Explanation: Scanners that rely on static table lists fail when developers add, rename, or drop tables. This creates blind spots in security coverage. Fix: Always discover tables dynamically per execution. Cache schema metadata only for performance optimization, but validate freshness before each audit run.

7. Assuming RLS Covers All Execution Paths

Explanation: RLS protects direct REST/GraphQL queries but does not automatically secure Edge Functions, database triggers, or stored procedures that run with SECURITY DEFINER. Fix: Audit Edge Function permissions separately. Ensure functions explicitly check user context before performing privileged operations. Treat RLS as one layer in a defense-in-depth strategy.

Production Bundle

Action Checklist

  • Integrate the scanner into CI/CD pipelines to run on every database migration
  • Configure alerting thresholds based on severity levels and exposed record counts
  • Maintain a documented allowlist for tables that require anonymous access
  • Rotate anon keys only when compromised; focus remediation efforts on RLS policies
  • Schedule weekly automated scans and retain historical reports for compliance auditing
  • Validate Edge Function security separately from REST API RLS coverage
  • Implement rate limiting and concurrency controls to prevent API throttling
  • Store scan reports in immutable storage with cryptographic checksums for audit trails

Decision Matrix

Scenario Recommended Approach Why Cost Impact
Pre-deployment validation Header-only scan in CI pipeline Catches misconfigurations before they reach production Near-zero compute cost
Compliance audit Full schema discovery + exact count verification Provides defensible evidence of data exposure status Moderate API usage, no data transfer cost
Real-time monitoring Event-driven triggers on RLS policy changes Detects configuration drift immediately Requires webhook infrastructure, higher operational overhead
Legacy project assessment Batch header scan with concurrency limits Rapidly maps attack surface without data extraction Low cost, scales linearly with table count

Configuration Template

// rls-audit.config.ts
import type { ScanConfig } from './SupabaseRLSAuditor';

export const auditConfig: ScanConfig = {
  endpoint: process.env.SUPABASE_PROJECT_URL!,
  anonKey: process.env.SUPABASE_ANON_KEY!,
  targetSchema: 'public',
  maxConcurrency: 4,
  timeoutMs: 15000
};

export const severityThresholds = {
  critical: 10000,
  high: 1000,
  medium: 100,
  low: 0
};

export const reporting = {
  format: 'json' as const,
  includeReproducers: true,
  redactSensitiveHeaders: true,
  retentionDays: 90
};

Quick Start Guide

  1. Install Dependencies: Ensure Node.js 18+ is available. No external packages are required; the implementation uses native fetch and crypto.
  2. Set Environment Variables: Export SUPABASE_PROJECT_URL and SUPABASE_ANON_KEY. Never commit these values to version control.
  3. Initialize the Auditor: Import the configuration and instantiate SupabaseRLSAuditor with your project credentials.
  4. Execute the Scan: Call await auditor.execute() to generate a structured report.

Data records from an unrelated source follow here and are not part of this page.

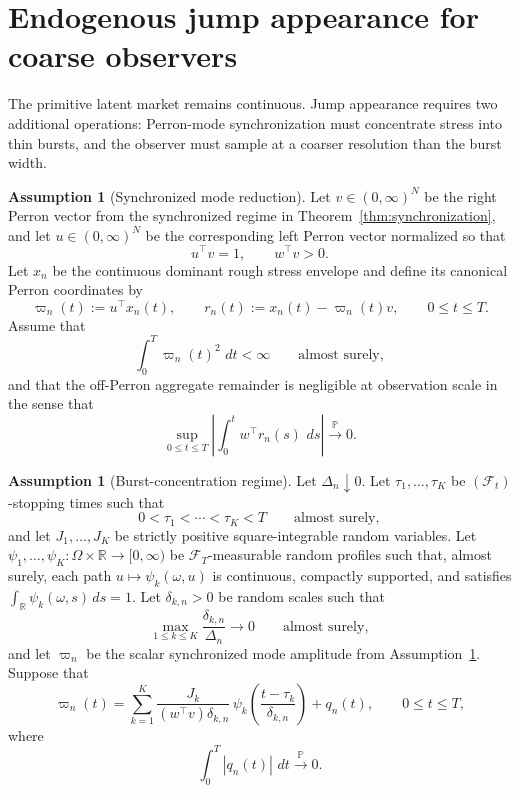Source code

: \documentclass[11pt,a4paper]{amsart}
\theoremstyle{plain}
\theoremstyle{definition}
\newtheorem{assumption}[theorem]{Assumption}
\theoremstyle{remark}
\newcommand{\R}{\mathbb{R}}
\newcommand{\PP}{\mathbb{P}}
\newcommand{\dd}{\,d}
\newcommand{\toP}{\xrightarrow{\PP}}
\newcommand{\cF}{\mathcal{F}}
\begin{document}
\section{Endogenous jump appearance for coarse observers}\label{sec:jumps}

The primitive latent market remains continuous.  Jump appearance requires two additional
operations: Perron-mode synchronization must concentrate stress into thin bursts, and the observer
must sample at a coarser resolution than the burst width.

\begin{assumption}[Synchronized mode reduction]\label{ass:mode-reduction}
Let \(v\in(0,\infty)^N\) be the right Perron vector from the synchronized regime in
Theorem~\ref{thm:synchronization}, and let \(u\in(0,\infty)^N\) be the corresponding left Perron
vector normalized so that
\[
        u^\top v=1,
        \qquad
        w^\top v>0.
\]
Let \(x_n\) be the continuous dominant rough stress envelope and define its canonical Perron
coordinates by
\[
        \varpi_n(t):=u^\top x_n(t),
        \qquad
        r_n(t):=x_n(t)-\varpi_n(t)v,
        \qquad
        0\le t\le T.
\]
Assume that
\[
        \int_0^T \varpi_n(t)^2\,\dd t<\infty
        \qquad
        \text{almost surely},
\]
and that the off-Perron aggregate remainder is negligible at observation scale in the sense that
\[
        \sup_{0\le t\le T}
        \left|
        \int_0^t w^\top r_n(s)\,\dd s
        \right|
        \toP 0.
\]
\end{assumption}

\begin{assumption}[Burst-concentration regime]\label{ass:burst-concentration}
Let \(\Delta_n\downarrow0\).  Let \(\tau_1,\dots,\tau_K\) be \((\cF_t)\)-stopping times such that
\[
        0<\tau_1<\cdots<\tau_K<T
        \qquad
        \text{almost surely},
\]
and let \(J_1,\dots,J_K\) be strictly positive square-integrable random variables.  Let
\(\psi_1,\dots,\psi_K\colon\Omega\times\R\to[0,\infty)\) be \(\cF_T\)-measurable random profiles
such that, almost surely, each path \(u\mapsto \psi_k(\omega,u)\) is continuous, compactly
supported, and satisfies \(\int_{\R}\psi_k(\omega,s)\dd s=1\).  Let \(\delta_{k,n}>0\) be random
scales such that
\[
        \max_{1\le k\le K}\frac{\delta_{k,n}}{\Delta_n}\to0
        \qquad
        \text{almost surely},
\]
and let \(\varpi_n\) be the scalar synchronized mode amplitude from
Assumption~\ref{ass:mode-reduction}.  Suppose that
\[
        \varpi_n(t)
        =
        \sum_{k=1}^K
        \frac{J_k}{(w^\top v)\delta_{k,n}}\,
        \psi_k\!\left(\frac{t-\tau_k}{\delta_{k,n}}\right)
        +
        q_n(t),
        \qquad
        0\le t\le T,
\]
where
\[
        \int_0^T |q_n(t)|\,\dd t\toP0.
\]
\end{assumption}
\end{document}
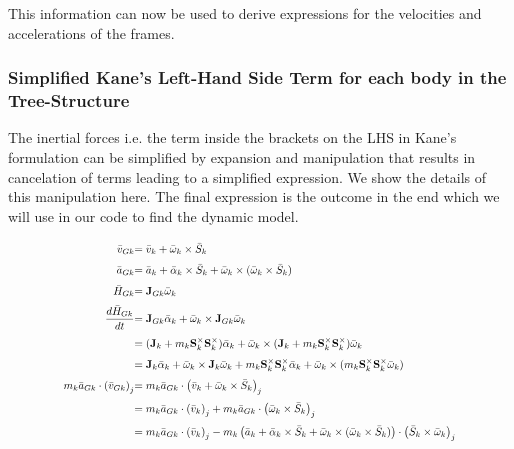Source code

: \documentclass[a4paper,10pt]{article}
\newcommand\scalemath[2]{\scalebox{#1}{\mbox{\ensuremath{\displaystyle #2}}}}
\begin{document}
This information can now be used to derive expressions for the velocities and accelerations of the frames.

\subsubsection{Simplified Kane's Left-Hand Side Term for each body in the Tree-Structure}
The inertial forces i.e. the term inside the brackets on the LHS in Kane's formulation can be simplified by expansion
and manipulation that results in cancelation of terms leading to a simplified expression. We show the details of this
manipulation here. The final expression is the outcome in the end which we will use in our code to find the
dynamic model.

\begin{align}
 \scalemath{0.775}{\bar{v}_{Gk}}&\scalemath{0.775}{=\bar{v}_k+\bar{\omega}_k \times \bar{S}_k} \\
 \scalemath{0.775}{\bar{a}_{Gk}}&\scalemath{0.775}{=\bar{a}_k+\bar{\alpha}_k \times \bar{S}_k + \bar{\omega}_k \times (\bar{\omega}_k \times \bar{S}_k)} \label{aGk} \\
 \scalemath{0.775}{\bar{H}_{Gk}}&\scalemath{0.775}{=\mathbf{J}_{Gk} \bar{\omega}_k} \\ 
 \scalemath{0.775}{\frac{d\bar{H}_{Gk}}{dt}}&\scalemath{0.775}{=\mathbf{J}_{Gk} \bar{\alpha}_k + \bar{\omega}_k \times \mathbf{J}_{Gk} \bar{\omega}_k} \nonumber \\
 &\scalemath{0.775}{=(\mathbf{J}_{k}+m_k\mathbf{S}^{\times}_k\mathbf{S}^{\times}_k) \bar{\alpha}_k + \bar{\omega}_k \times (\mathbf{J}_{k}+m_k\mathbf{S}^{\times}_k\mathbf{S}^{\times}_k) \bar{\omega}_k} \nonumber \\
 &\scalemath{0.775}{=\mathbf{J}_{k} \bar{\alpha}_k + \bar{\omega}_k \times \mathbf{J}_{k} \bar{\omega}_k + m_k\mathbf{S}^{\times}_k\mathbf{S}^{\times}_k\bar{\alpha}_k + \bar{\omega}_k \times (m_k\mathbf{S}^{\times}_k\mathbf{S}^{\times}_k \bar{\omega}_k)} \\
 \scalemath{0.775}{m_k \bar{a}_{Gk} \cdot \left(\bar{v}_{Gk}\right)_j} &\scalemath{0.775}{=  m_k \bar{a}_{Gk} \cdot \left(\bar{v}_k+\bar{\omega}_k \times \bar{S}_k\right)_j} \nonumber \\
 &\scalemath{0.775}{=  m_k \bar{a}_{Gk} \cdot \left(\bar{v}_k\right)_j + m_k \bar{a}_{Gk} \cdot \left(\bar{\omega}_k \times \bar{S}_k\right)_j} \nonumber \\
 &\scalemath{0.775}{=  m_k \bar{a}_{Gk} \cdot \left(\bar{v}_k\right)_j - m_k \left( \bar{a}_k+\bar{\alpha}_k \times \bar{S}_k + \bar{\omega}_k \times (\bar{\omega}_k \times \bar{S}_k) \right) \cdot \left(\bar{S}_k \times \bar{\omega}_k\right)_j} \nonumber \\

\end{align}
\end{document}
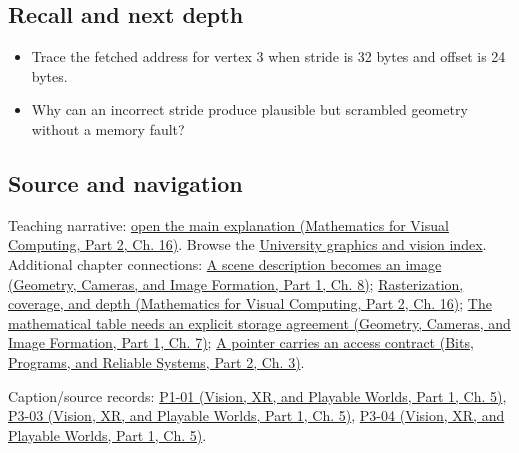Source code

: \subsection{Recall and next depth}\label{appendix-749ba51a6c25-recall-and-next-depth}

\hypertarget{appendix-749ba51a6c25-recall-and-next-depth}{}

\begin{itemize}
\tightlist
\item
  Trace the fetched address for vertex 3 when stride is 32 bytes and offset is 24 bytes.
\item
  Why can an incorrect stride produce plausible but scrambled geometry without a memory fault?
\end{itemize}

\subsection{Source and navigation}\label{appendix-749ba51a6c25-source-and-navigation}

\hypertarget{appendix-749ba51a6c25-source-and-navigation}{}

Teaching narrative: \href{../02-Mathematics-for-Visual-Computing-P02/main.pdf\#nameddest=03-visual-computing-i-ch012-rasterization-coverage-and-depth}{open the main explanation (Mathematics for Visual Computing, Part 2, Ch. 16)}. Browse the \hyperref[appendix-a6d556a4ef50-university-graphics-vision-and-photography---independent-series]{University graphics and vision index}. Additional chapter connections: \href{../03-Geometry-Cameras-and-Image-Formation-P01/main.pdf\#nameddest=03-visual-computing-i-ch001-a-scene-description-becomes-an-image}{A scene description becomes an image (Geometry, Cameras, and Image Formation, Part 1, Ch. 8)}; \href{../02-Mathematics-for-Visual-Computing-P02/main.pdf\#nameddest=03-visual-computing-i-ch012-rasterization-coverage-and-depth}{Rasterization, coverage, and depth (Mathematics for Visual Computing, Part 2, Ch. 16)}; \href{../03-Geometry-Cameras-and-Image-Formation-P01/main.pdf\#nameddest=02-foundations-ii-ch038-the-mathematical-table-needs-an-explicit-storage-agreement}{The mathematical table needs an explicit storage agreement (Geometry, Cameras, and Image Formation, Part 1, Ch. 7)}; \href{../01-Bits-Programs-and-Reliable-Systems-P02/main.pdf\#nameddest=01-foundations-i-ch003-a-pointer-carries-an-access-contract}{A pointer carries an access contract (Bits, Programs, and Reliable Systems, Part 2, Ch. 3)}.

Caption/source records: \href{../07-Vision-XR-and-Playable-Worlds-P01/main.pdf\#nameddest=04-visual-computing-ii-ch036-p1-01---module-1.1-course-intro-administrivia-part-1-graphics-visual-computing-2026}{P1-01 (Vision, XR, and Playable Worlds, Part 1, Ch. 5)}, \href{../07-Vision-XR-and-Playable-Worlds-P01/main.pdf\#nameddest=04-visual-computing-ii-ch036-p3-03---moving-objects-in-space}{P3-03 (Vision, XR, and Playable Worlds, Part 1, Ch. 5)}, \href{../07-Vision-XR-and-Playable-Worlds-P01/main.pdf\#nameddest=04-visual-computing-ii-ch036-p3-04---rotations-about-an-arbitrary-axis}{P3-04 (Vision, XR, and Playable Worlds, Part 1, Ch. 5)}.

Pipe the output to a file or integrate with your monitoring dashboard.
  5. Validate Findings: Review the reproducerUrl field for each vulnerability. Run the provided curl commands manually to confirm accessibility before applying RLS policies.

This methodology transforms RLS auditing from an ad-hoc security exercise into a repeatable, privacy-preserving engineering practice. By leveraging HTTP headers to verify access control without extracting data, teams can maintain continuous visibility into their database security posture while remaining fully compliant with data protection standards.